What is required.
Only the lines of the data below from the one with "checking whether a" through the one with "Cleanup: All old-style" are wanted. Repeat them exactly.

Stored data entries

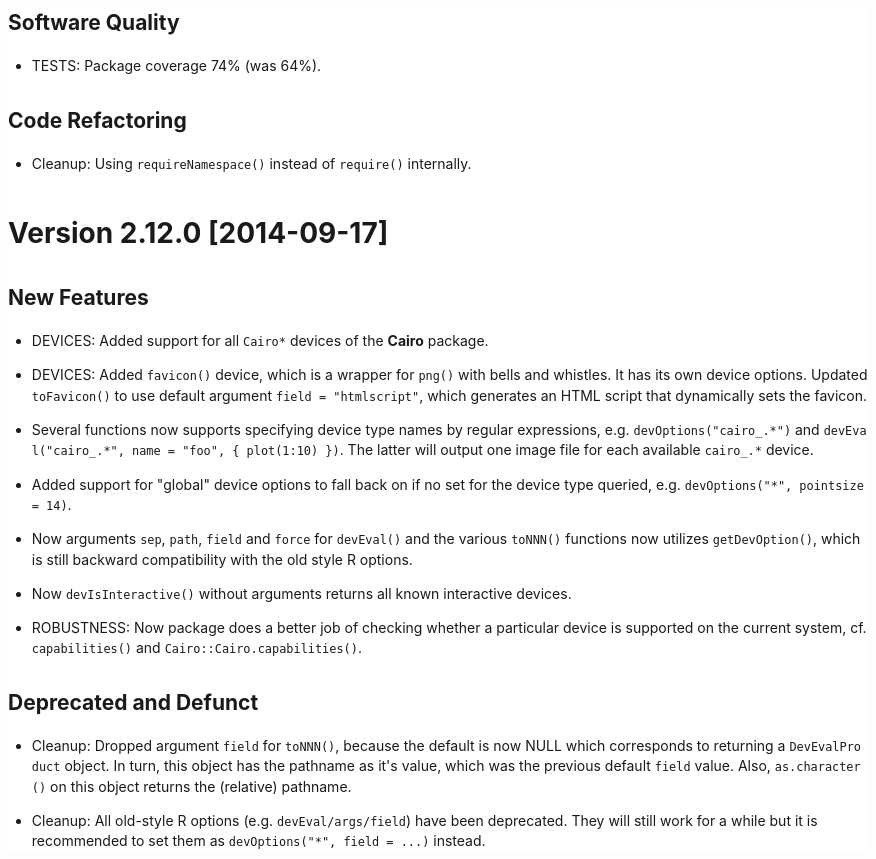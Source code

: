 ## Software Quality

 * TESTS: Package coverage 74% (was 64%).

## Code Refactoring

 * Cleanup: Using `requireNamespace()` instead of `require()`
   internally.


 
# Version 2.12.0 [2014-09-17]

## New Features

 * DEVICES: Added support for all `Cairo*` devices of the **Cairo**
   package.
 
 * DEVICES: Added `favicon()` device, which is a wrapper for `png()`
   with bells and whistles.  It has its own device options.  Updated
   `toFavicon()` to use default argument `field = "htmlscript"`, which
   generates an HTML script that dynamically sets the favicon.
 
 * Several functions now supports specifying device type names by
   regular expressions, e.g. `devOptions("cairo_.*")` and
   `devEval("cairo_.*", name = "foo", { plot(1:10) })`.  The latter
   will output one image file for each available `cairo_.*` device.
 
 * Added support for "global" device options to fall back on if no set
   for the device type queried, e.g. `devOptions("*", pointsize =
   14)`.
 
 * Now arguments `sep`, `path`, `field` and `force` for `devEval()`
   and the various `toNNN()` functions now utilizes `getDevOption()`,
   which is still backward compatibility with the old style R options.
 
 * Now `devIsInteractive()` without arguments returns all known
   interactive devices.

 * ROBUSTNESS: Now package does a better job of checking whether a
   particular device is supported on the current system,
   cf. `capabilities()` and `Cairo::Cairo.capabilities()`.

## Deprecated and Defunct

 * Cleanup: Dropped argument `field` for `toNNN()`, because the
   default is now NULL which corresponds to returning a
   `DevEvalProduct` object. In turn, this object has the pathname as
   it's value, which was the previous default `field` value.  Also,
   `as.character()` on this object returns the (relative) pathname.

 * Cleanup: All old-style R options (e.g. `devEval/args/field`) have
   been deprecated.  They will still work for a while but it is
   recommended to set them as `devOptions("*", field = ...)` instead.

--

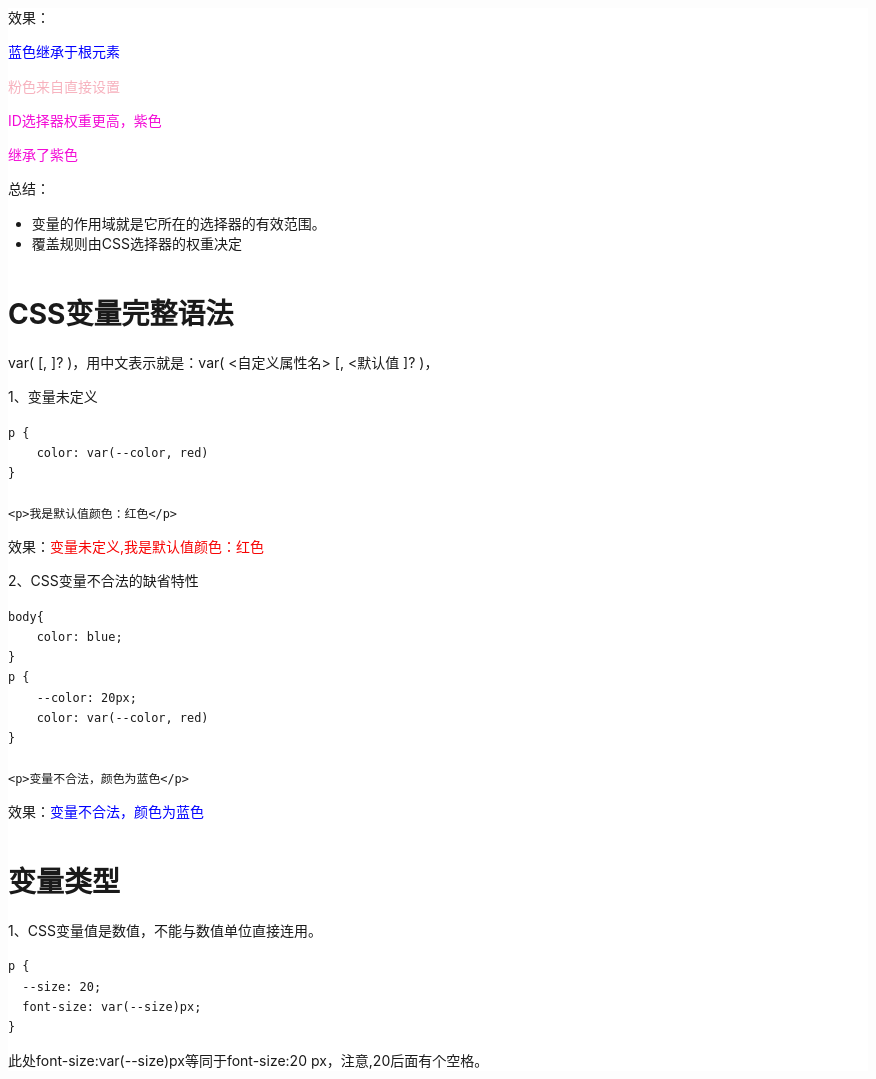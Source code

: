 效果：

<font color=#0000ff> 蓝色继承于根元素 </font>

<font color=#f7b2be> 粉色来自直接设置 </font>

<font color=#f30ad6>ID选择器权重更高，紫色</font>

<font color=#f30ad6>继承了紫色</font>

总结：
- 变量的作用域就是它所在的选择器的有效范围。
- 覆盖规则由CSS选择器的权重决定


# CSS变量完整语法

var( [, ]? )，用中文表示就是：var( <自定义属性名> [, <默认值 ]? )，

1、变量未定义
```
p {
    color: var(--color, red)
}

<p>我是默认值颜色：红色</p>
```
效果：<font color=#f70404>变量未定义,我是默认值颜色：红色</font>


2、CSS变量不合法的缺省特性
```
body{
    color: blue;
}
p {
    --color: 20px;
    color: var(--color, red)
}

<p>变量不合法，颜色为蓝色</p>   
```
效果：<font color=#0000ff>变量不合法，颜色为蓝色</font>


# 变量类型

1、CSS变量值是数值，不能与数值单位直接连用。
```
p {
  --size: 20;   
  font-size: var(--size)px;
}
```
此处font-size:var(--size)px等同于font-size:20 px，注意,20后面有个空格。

Answer to this task.
 * ROBUSTNESS: Now package does a better job of checking whether a
   particular device is supported on the current system,
   cf. `capabilities()` and `Cairo::Cairo.capabilities()`.

## Deprecated and Defunct

 * Cleanup: Dropped argument `field` for `toNNN()`, because the
   default is now NULL which corresponds to returning a
   `DevEvalProduct` object. In turn, this object has the pathname as
   it's value, which was the previous default `field` value.  Also,
   `as.character()` on this object returns the (relative) pathname.

 * Cleanup: All old-style R options (e.g. `devEval/args/field`) have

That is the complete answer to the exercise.